PCAT-14 inhibits miR-372 expression in HCC by inducing methylation of CpG islands in miR-372 promoter

To investigate the relationship between PCAT-14 and miR-372, we evaluated the expression of miR-372 in three HCC cell lines (SMMC7721, HepG2, and HCCLM3) transfected with either pcDNA-PCAT-14 or si-PCAT-14. As shown in Figure 5C, the expression of miR-372 was inhibited in SMMC7721 cells when PCAT-14 was overexpressed (P < 0.01). In contrast, PCAT-14 silencing promoted miR-372 expression in HepG2 and HCCLM3 cells (Figure 5D, 5E, P < 0.01). We have previously demonstrated that aberrant DNA methylation of CpG islands upstream of the miR-372 promoter induces epigenetic silencing of miR-372 in HCC cells [22]. To explore the mechanisms of the negative miR-372 regulation by PCAT-14, we analyzed the levels of three active DNA methyltransferases (DNMT1, DNMT3a, and DNMT3b) in HCC cells by qRT-PCR when PCAT-14 was aberrantly expressed. The expression of DNMT1, DNMT3a, and DNMT3b was increased when PCAT-14 was overexpressed (Figure 5F, P < 0.01). An opposite result was observed when PCAT-14 was knocked-down (Figure 5G, P < 0.01), suggesting that PCAT-14 might regulate miR-372 methylation. In addition, MSP analysis showed that PCAT-14 overexpression promotes the methylation of miR-372 CpG islands in SMMC7721 cells, while PCAT-14 suppression inhibits the CpG islands methylation in HepG2 and HCCLM3 cells (Figure 5C5E). Together, these findings indicate that in HCC, PCAT-14 inhibits miR-372 expression through inducing methylation of CpG islands in the miR-372 promoter.

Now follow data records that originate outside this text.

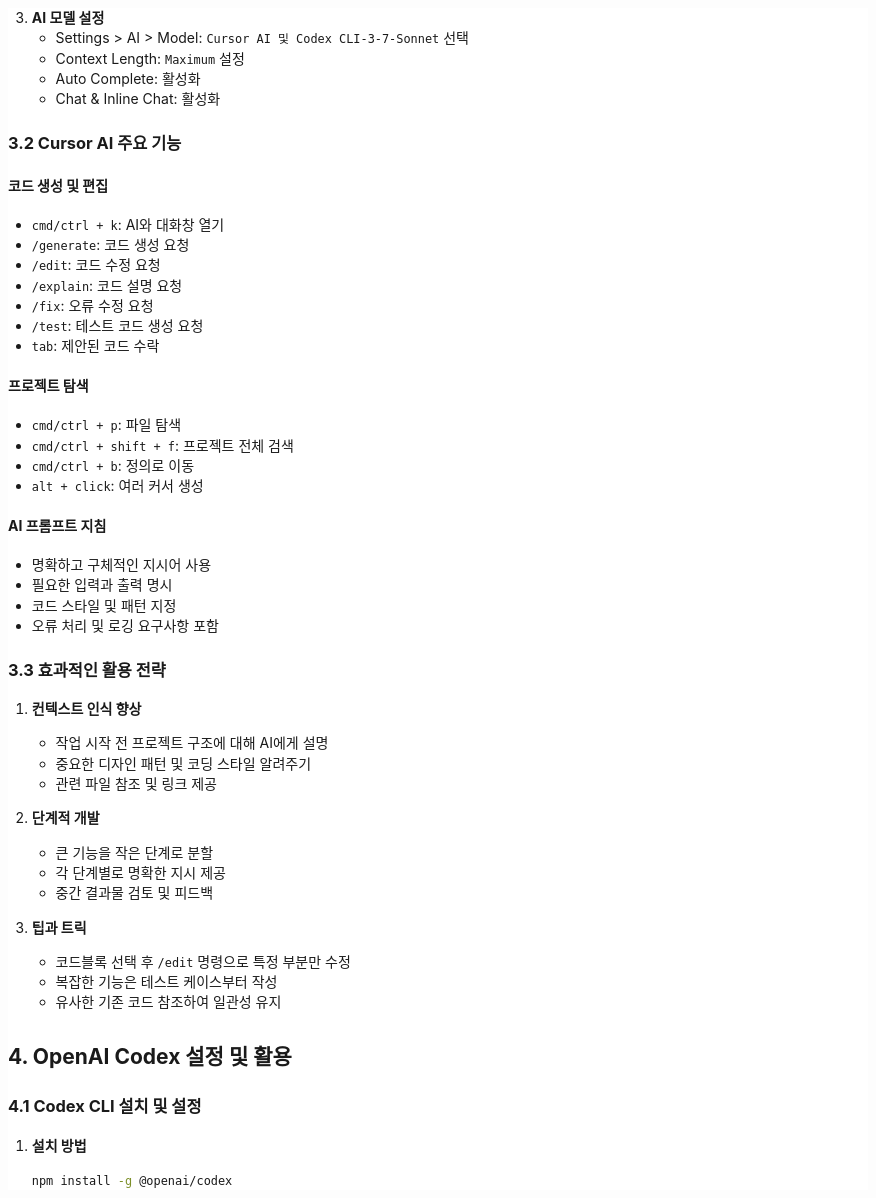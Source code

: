 3. **AI 모델 설정**
   - Settings > AI > Model: `Cursor AI 및 Codex CLI-3-7-Sonnet` 선택
   - Context Length: `Maximum` 설정
   - Auto Complete: 활성화
   - Chat & Inline Chat: 활성화

### 3.2 Cursor AI 주요 기능

#### 코드 생성 및 편집
- `cmd/ctrl + k`: AI와 대화창 열기
- `/generate`: 코드 생성 요청
- `/edit`: 코드 수정 요청
- `/explain`: 코드 설명 요청
- `/fix`: 오류 수정 요청
- `/test`: 테스트 코드 생성 요청
- `tab`: 제안된 코드 수락

#### 프로젝트 탐색
- `cmd/ctrl + p`: 파일 탐색
- `cmd/ctrl + shift + f`: 프로젝트 전체 검색
- `cmd/ctrl + b`: 정의로 이동
- `alt + click`: 여러 커서 생성

#### AI 프롬프트 지침
- 명확하고 구체적인 지시어 사용
- 필요한 입력과 출력 명시
- 코드 스타일 및 패턴 지정
- 오류 처리 및 로깅 요구사항 포함

### 3.3 효과적인 활용 전략

1. **컨텍스트 인식 향상**
   - 작업 시작 전 프로젝트 구조에 대해 AI에게 설명
   - 중요한 디자인 패턴 및 코딩 스타일 알려주기
   - 관련 파일 참조 및 링크 제공

2. **단계적 개발**
   - 큰 기능을 작은 단계로 분할
   - 각 단계별로 명확한 지시 제공
   - 중간 결과물 검토 및 피드백

3. **팁과 트릭**
   - 코드블록 선택 후 `/edit` 명령으로 특정 부분만 수정
   - 복잡한 기능은 테스트 케이스부터 작성
   - 유사한 기존 코드 참조하여 일관성 유지

## 4. OpenAI Codex 설정 및 활용

### 4.1 Codex CLI 설치 및 설정

1. **설치 방법**
   ```bash
   npm install -g @openai/codex
   ```
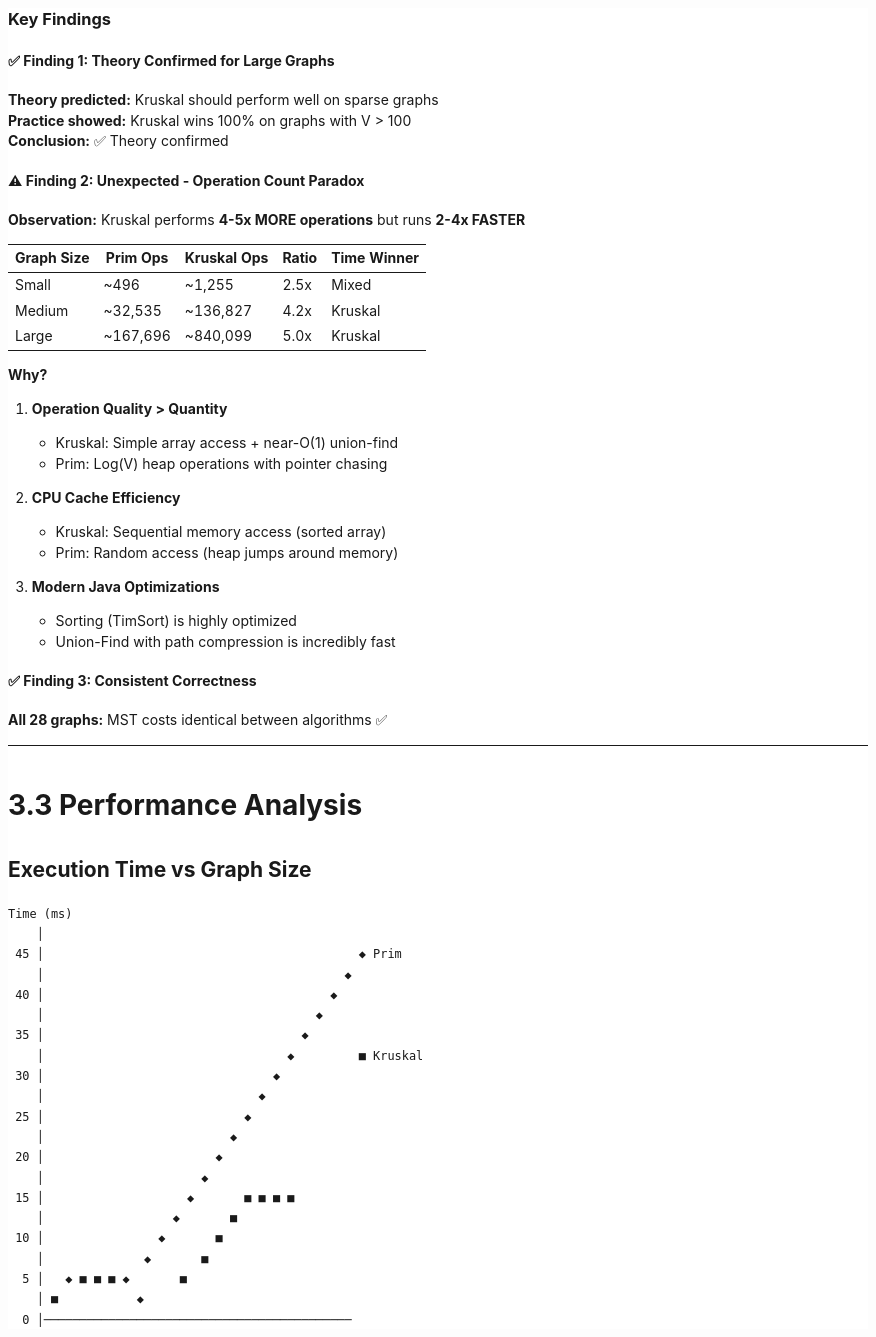 ### Key Findings

#### ✅ Finding 1: Theory Confirmed for Large Graphs

**Theory predicted:** Kruskal should perform well on sparse graphs  
**Practice showed:** Kruskal wins 100% on graphs with V > 100  
**Conclusion:** ✅ Theory confirmed

#### ⚠️ Finding 2: Unexpected - Operation Count Paradox

**Observation:** Kruskal performs **4-5x MORE operations** but runs **2-4x FASTER**

| Graph Size | Prim Ops | Kruskal Ops | Ratio | Time Winner |
|------------|----------|-------------|-------|-------------|
| Small | ~496 | ~1,255 | 2.5x | Mixed |
| Medium | ~32,535 | ~136,827 | 4.2x | Kruskal |
| Large | ~167,696 | ~840,099 | 5.0x | Kruskal |

**Why?**

1. **Operation Quality > Quantity**
   - Kruskal: Simple array access + near-O(1) union-find
   - Prim: Log(V) heap operations with pointer chasing

2. **CPU Cache Efficiency**
   - Kruskal: Sequential memory access (sorted array)
   - Prim: Random access (heap jumps around memory)

3. **Modern Java Optimizations**
   - Sorting (TimSort) is highly optimized
   - Union-Find with path compression is incredibly fast

#### ✅ Finding 3: Consistent Correctness

**All 28 graphs:** MST costs identical between algorithms ✅

---

# 3.3 Performance Analysis

## Execution Time vs Graph Size

```
Time (ms)
    │
 45 │                                            ◆ Prim
    │                                          ◆
 40 │                                        ◆
    │                                      ◆
 35 │                                    ◆
    │                                  ◆         ■ Kruskal
 30 │                                ◆
    │                              ◆
 25 │                            ◆
    │                          ◆
 20 │                        ◆
    │                      ◆
 15 │                    ◆       ■ ■ ■ ■
    │                  ◆       ■
 10 │                ◆       ■
    │              ◆       ■
  5 │   ◆ ■ ■ ■ ◆       ■
    │ ■           ◆
  0 │───────────────────────────────────────────
```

PCAT-14 regulates HCC cell proliferation and invasion depending on miR-372

Next, we investigated the miR-372 effect on PCAT-14 expression, proliferation, cell cycle, and invasion of HCC cells. SMMC7721 and HepG2 cells were transfected with pcDNA-NC, pcDNA-PCAT-14, pcDNA-NC+miR372 mimic, pcDNA-PCAT-14+miR-372mimic, pcDNA-NC+anti-miR-372, pcDNA+anti-miR-372 or si-NC, si-PCAT-14, si-NC+miR-372 mimic, si-PCAT-14+miR-372 mimic, si-NC+anti-miR-372, or si-PCAT-14+anti-miR-372. First, we assessed the proliferation of SMMC7721 and HepG2 cells using an MTT assay. We found that miR-372 mimic and anti-miR-372 could suppress the effect of pcDNA-PCAT-14 or si-PCAT-14 in SMMC7721 or HepG2 cells (Figure 6A, 6B). Similar results were obtained when the cell proliferation was analyzed by a clonal colony-forming assay (Figure 6C, 6D). Cell cycle analysis using PI staining indicated that miR-372 overexpression or suppression could eliminate the effect of PCAT-14 on G1/S phase in SMMC7721 or HepG2 cells (Figure 6E, 6F). In addition, trans-well assay indicated that miR-372 could block the influence of PCAT-14 on cellular invasion and migration (Figure 2C, 2D). These results suggest that PCAT-14 regulates HCC cell proliferation, cycle, and invasion depending on miR-372.

Figure 6:

Figure 6: (A, B) A significant change in the proliferation rate was observed with the MTT assay 72 hours after transfection with pcDNA-PCAT-14 or si-PCAT-14 when compared to pcDNA-NC or si-NC in SMMC7721 or HepG2 cells respectively (P < 0.01) and miR-372 could block up the influence; (C, D) Clonal colony-forming assay showed miR-372 could eliminate the effect of PCAT-14 on colony-forming ability in SMMC7721 and HepG2 cells. (E, F) Flow cytometry analysis by PI staining indicated that miR-372 overexpression or lowexpression could eliminated the effect of PCAT-14 up-regulated or knockdown on G1/S phase in SMMC7721 or HepG2 cells.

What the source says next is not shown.